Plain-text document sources
▼▼▼

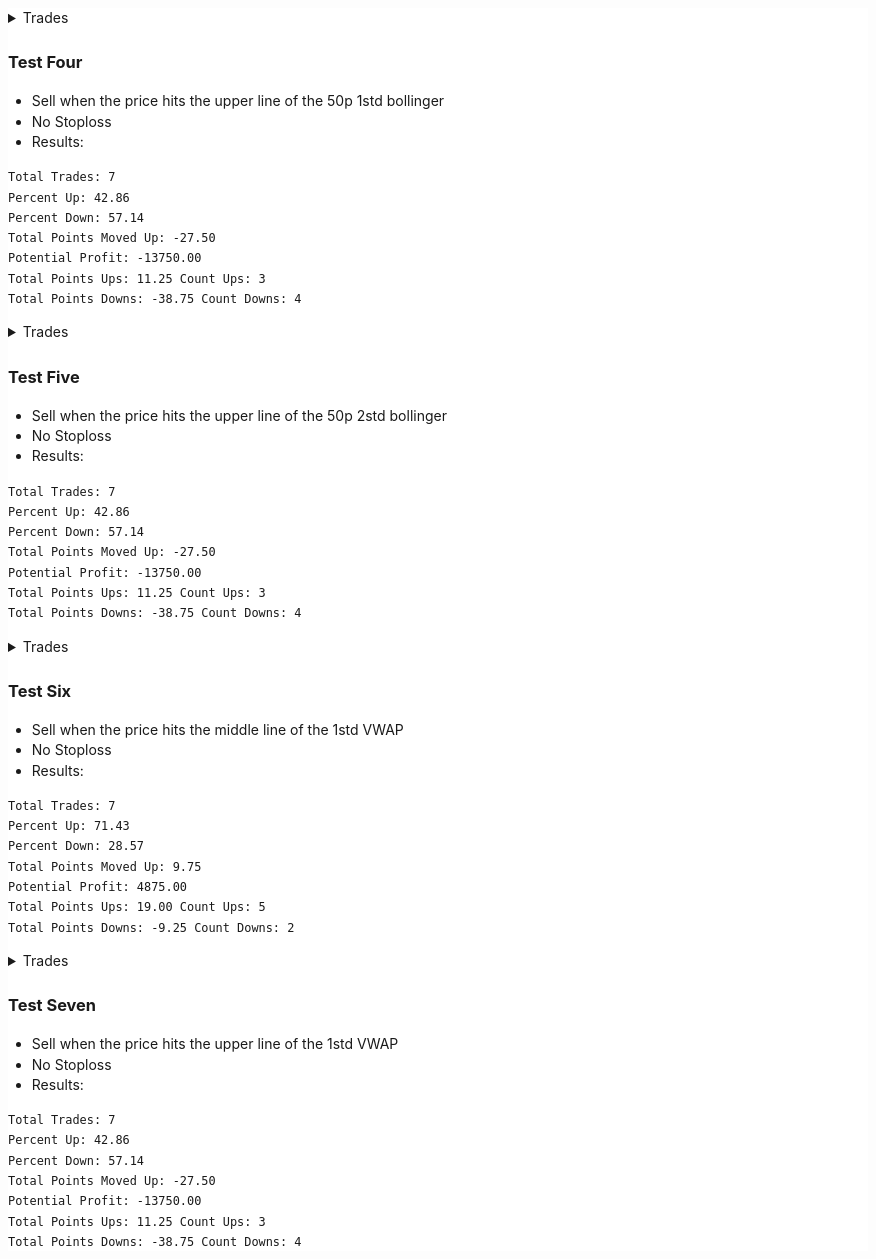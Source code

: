 <details><summary>Trades</summary></details>

### Test Four
* Sell when the price hits the upper line of the 50p 1std bollinger
* No Stoploss
* Results:
```
Total Trades: 7
Percent Up: 42.86
Percent Down: 57.14
Total Points Moved Up: -27.50
Potential Profit: -13750.00
Total Points Ups: 11.25 Count Ups: 3
Total Points Downs: -38.75 Count Downs: 4
```

<details><summary>Trades</summary></details>

### Test Five
* Sell when the price hits the upper line of the 50p 2std bollinger
* No Stoploss
* Results:
```
Total Trades: 7
Percent Up: 42.86
Percent Down: 57.14
Total Points Moved Up: -27.50
Potential Profit: -13750.00
Total Points Ups: 11.25 Count Ups: 3
Total Points Downs: -38.75 Count Downs: 4
```

<details><summary>Trades</summary></details>

### Test Six
* Sell when the price hits the middle line of the 1std VWAP
* No Stoploss
* Results:
```
Total Trades: 7
Percent Up: 71.43
Percent Down: 28.57
Total Points Moved Up: 9.75
Potential Profit: 4875.00
Total Points Ups: 19.00 Count Ups: 5
Total Points Downs: -9.25 Count Downs: 2
```

<details><summary>Trades</summary></details>

### Test Seven
* Sell when the price hits the upper line of the 1std VWAP
* No Stoploss
* Results:
```
Total Trades: 7
Percent Up: 42.86
Percent Down: 57.14
Total Points Moved Up: -27.50
Potential Profit: -13750.00
Total Points Ups: 11.25 Count Ups: 3
Total Points Downs: -38.75 Count Downs: 4
```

▲▲▲

Task to carry out:
Repeat the lines above exactly, and keep every picture out.

Response to the task:
Source code

: <details><summary>Trades</summary></details>

### Test Four
* Sell when the price hits the upper line of the 50p 1std bollinger
* No Stoploss
* Results:
```
Total Trades: 7
Percent Up: 42.86
Percent Down: 57.14
Total Points Moved Up: -27.50
Potential Profit: -13750.00
Total Points Ups: 11.25 Count Ups: 3
Total Points Downs: -38.75 Count Downs: 4
```

<details><summary>Trades</summary></details>

### Test Five
* Sell when the price hits the upper line of the 50p 2std bollinger
* No Stoploss
* Results:
```
Total Trades: 7
Percent Up: 42.86
Percent Down: 57.14
Total Points Moved Up: -27.50
Potential Profit: -13750.00
Total Points Ups: 11.25 Count Ups: 3
Total Points Downs: -38.75 Count Downs: 4
```

<details><summary>Trades</summary></details>

### Test Six
* Sell when the price hits the middle line of the 1std VWAP
* No Stoploss
* Results:
```
Total Trades: 7
Percent Up: 71.43
Percent Down: 28.57
Total Points Moved Up: 9.75
Potential Profit: 4875.00
Total Points Ups: 19.00 Count Ups: 5
Total Points Downs: -9.25 Count Downs: 2
```

<details><summary>Trades</summary></details>

### Test Seven
* Sell when the price hits the upper line of the 1std VWAP
* No Stoploss
* Results:
```
Total Trades: 7
Percent Up: 42.86
Percent Down: 57.14
Total Points Moved Up: -27.50
Potential Profit: -13750.00
Total Points Ups: 11.25 Count Ups: 3
Total Points Downs: -38.75 Count Downs: 4
```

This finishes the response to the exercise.